NEW: After listening to public comments on and discussing the current and future management of sharks in Florida at the April meeting in Fort Lauderdale, the FWC directed staff to continue to stay engaged on all shark-related issues and to pursue development of draft regulations for shore-based shark fishing. The FWC understands this is an issue that is important to the public, especially those who have had negative interactions, and we want to work toward finding solutions. Staff is in the process of planning public meetings on the topic and is gathering public input on development of draft regulations that will be brought back to a future Commission meeting. To comment, visit MyFWC.com/SaltwaterComments.
New: Shortfin Mako Emergency Interim Action:
Fishermen that hold an HMS Angling or Charter/Headboat permit and fishermen that hold a Atlantic Tunas General category and Swordfish General Commercial permits when participating in a registered HMS tournament may only land a shortfin mako shark if the shark meets the minimum size of 83 inches fork length. For more information, see the NOAA Fisheries release.
Anglers fishing in Florida state waters without any of the above listed permits may still land a shortfin mako with the 54 inch fork length minimum size limit.

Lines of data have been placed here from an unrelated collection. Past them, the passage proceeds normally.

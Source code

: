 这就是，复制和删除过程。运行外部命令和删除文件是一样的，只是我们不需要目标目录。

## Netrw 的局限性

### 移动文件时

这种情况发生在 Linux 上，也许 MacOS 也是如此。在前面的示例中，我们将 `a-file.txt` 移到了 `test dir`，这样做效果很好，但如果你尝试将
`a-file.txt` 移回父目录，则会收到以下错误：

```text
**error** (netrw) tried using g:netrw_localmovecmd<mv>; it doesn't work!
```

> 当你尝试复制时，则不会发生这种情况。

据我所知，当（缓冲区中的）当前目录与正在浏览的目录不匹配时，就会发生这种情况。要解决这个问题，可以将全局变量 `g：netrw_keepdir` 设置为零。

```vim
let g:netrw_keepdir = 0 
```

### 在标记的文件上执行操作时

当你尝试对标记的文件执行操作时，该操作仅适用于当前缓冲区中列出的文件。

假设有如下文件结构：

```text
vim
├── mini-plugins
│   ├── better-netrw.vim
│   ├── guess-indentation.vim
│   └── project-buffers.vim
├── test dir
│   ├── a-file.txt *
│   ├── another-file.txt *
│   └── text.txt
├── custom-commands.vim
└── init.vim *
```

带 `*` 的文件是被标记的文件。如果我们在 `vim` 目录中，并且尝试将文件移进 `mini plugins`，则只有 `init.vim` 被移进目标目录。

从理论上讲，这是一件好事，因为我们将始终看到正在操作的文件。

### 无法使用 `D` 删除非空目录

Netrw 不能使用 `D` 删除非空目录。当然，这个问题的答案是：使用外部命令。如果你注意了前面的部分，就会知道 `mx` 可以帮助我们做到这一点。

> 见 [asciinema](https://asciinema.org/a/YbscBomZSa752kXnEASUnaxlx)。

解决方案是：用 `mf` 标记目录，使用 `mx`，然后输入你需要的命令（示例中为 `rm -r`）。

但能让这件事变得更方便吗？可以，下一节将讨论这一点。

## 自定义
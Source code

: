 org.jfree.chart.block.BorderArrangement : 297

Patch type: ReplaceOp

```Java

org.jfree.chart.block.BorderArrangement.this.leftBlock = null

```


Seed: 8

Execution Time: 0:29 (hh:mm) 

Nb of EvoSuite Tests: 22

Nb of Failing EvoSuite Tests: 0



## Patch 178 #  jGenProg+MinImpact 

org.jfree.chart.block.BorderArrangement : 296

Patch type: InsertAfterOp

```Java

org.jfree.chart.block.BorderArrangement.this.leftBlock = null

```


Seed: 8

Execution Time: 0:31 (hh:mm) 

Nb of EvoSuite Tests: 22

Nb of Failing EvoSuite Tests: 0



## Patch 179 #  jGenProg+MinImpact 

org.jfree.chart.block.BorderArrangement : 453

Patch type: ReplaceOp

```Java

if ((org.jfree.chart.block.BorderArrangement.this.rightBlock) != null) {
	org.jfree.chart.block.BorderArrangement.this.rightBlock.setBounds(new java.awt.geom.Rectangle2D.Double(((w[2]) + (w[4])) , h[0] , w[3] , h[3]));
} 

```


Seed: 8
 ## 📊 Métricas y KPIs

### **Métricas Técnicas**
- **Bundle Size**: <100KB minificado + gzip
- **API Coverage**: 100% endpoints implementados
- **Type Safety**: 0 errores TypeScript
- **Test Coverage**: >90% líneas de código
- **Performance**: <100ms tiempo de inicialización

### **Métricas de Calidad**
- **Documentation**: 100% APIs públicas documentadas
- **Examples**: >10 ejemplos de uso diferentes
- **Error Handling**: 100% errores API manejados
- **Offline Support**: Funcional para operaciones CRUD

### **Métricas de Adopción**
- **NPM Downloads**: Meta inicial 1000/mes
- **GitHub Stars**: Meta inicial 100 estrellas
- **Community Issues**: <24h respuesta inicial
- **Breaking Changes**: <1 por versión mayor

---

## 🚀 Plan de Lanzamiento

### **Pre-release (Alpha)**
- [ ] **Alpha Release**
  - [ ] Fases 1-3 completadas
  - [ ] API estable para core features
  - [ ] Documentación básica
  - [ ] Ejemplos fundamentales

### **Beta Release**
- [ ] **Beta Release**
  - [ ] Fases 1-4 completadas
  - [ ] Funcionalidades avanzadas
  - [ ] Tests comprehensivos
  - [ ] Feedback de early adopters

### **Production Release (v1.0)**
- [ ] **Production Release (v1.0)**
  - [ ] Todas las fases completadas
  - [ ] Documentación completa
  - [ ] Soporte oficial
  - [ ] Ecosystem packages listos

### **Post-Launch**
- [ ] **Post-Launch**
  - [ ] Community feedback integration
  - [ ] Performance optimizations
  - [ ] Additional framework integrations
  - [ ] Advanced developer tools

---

Be a shark-smart angler. Check out our shark-smart fishing guidelines.
Bag and vessel limits for Group 1 and Group 2 sharks: The daily bag limit is one shark per person per day and there is an overlapping vessel limit of two sharks. This means that the maximum number of sharks that can be retained from a vessel is two sharks even if more than two anglers are on board.
For regulations on rays, visit the Unregulated Species page. Harvest of manta ray and spotted eagle ray is prohibited. For yellow stingrays, visit the Marine Life species page.
Federal HMS Permit Holders in state waters: Effective Jan. 1,2018 all HMS Angling or Charter/Headboat permit holders that wish to recreationally fish for and/or retain sharks are required to add a Shark Endorsement to their permit. To obtain this endorsement, permit holders need to complete an online shark identification and fishing regulation training course. Additionally, all HMS permit holders are required to use non-offset, non-stainless steel circle hooks when fishing for sharks recreationally south of south of 41° 43’ N latitude (near Chatham, Massachusetts - the northern extent of the dusky shark’s U.S. Atlantic range), except when fishing with flies or artificial lures. For more information, see NOAA Fisheries release.
Hook and line only. Use of natural bait when using multiple hooks is prohibited.
All sharks that are retained for use must remain in whole condition with heads, tails and fins attached until landed. Gilling and evisceration while on waters or in a fishing location is allowed.
Can I feed sharks and other fish?
Help released sharks survive. Fish safe and Shark-Smart!
Sharks are apex predators that play an important role in marine ecosystems. Releasing sharks in a way that increases their chance of survival is an important step toward achieving and maintaining healthy, sustainable shark populations.
Not every encounter with a shark is intentional or wanted. Sharks have been known to take fish off the line and even bite boat motors. These negative shark interactions are an unfortunate side effect of healthy and sustainable shark populations. While it may be unfavorable, the best way to avoid negative interactions with sharks is to move to another area and away from where shark activity is occurring.
Proper tackle is the first step in responsible catch-and-release shark fishing.
Sharks are powerful animals. Ensure the safety of both the angler and the shark by handling and releasing Shark-Smart.
Sawfish are federally listed as endangered. Do not intentionally target, harass or unnecessarily handle a sawfish. Hooked sawfish should be released as quickly as possible.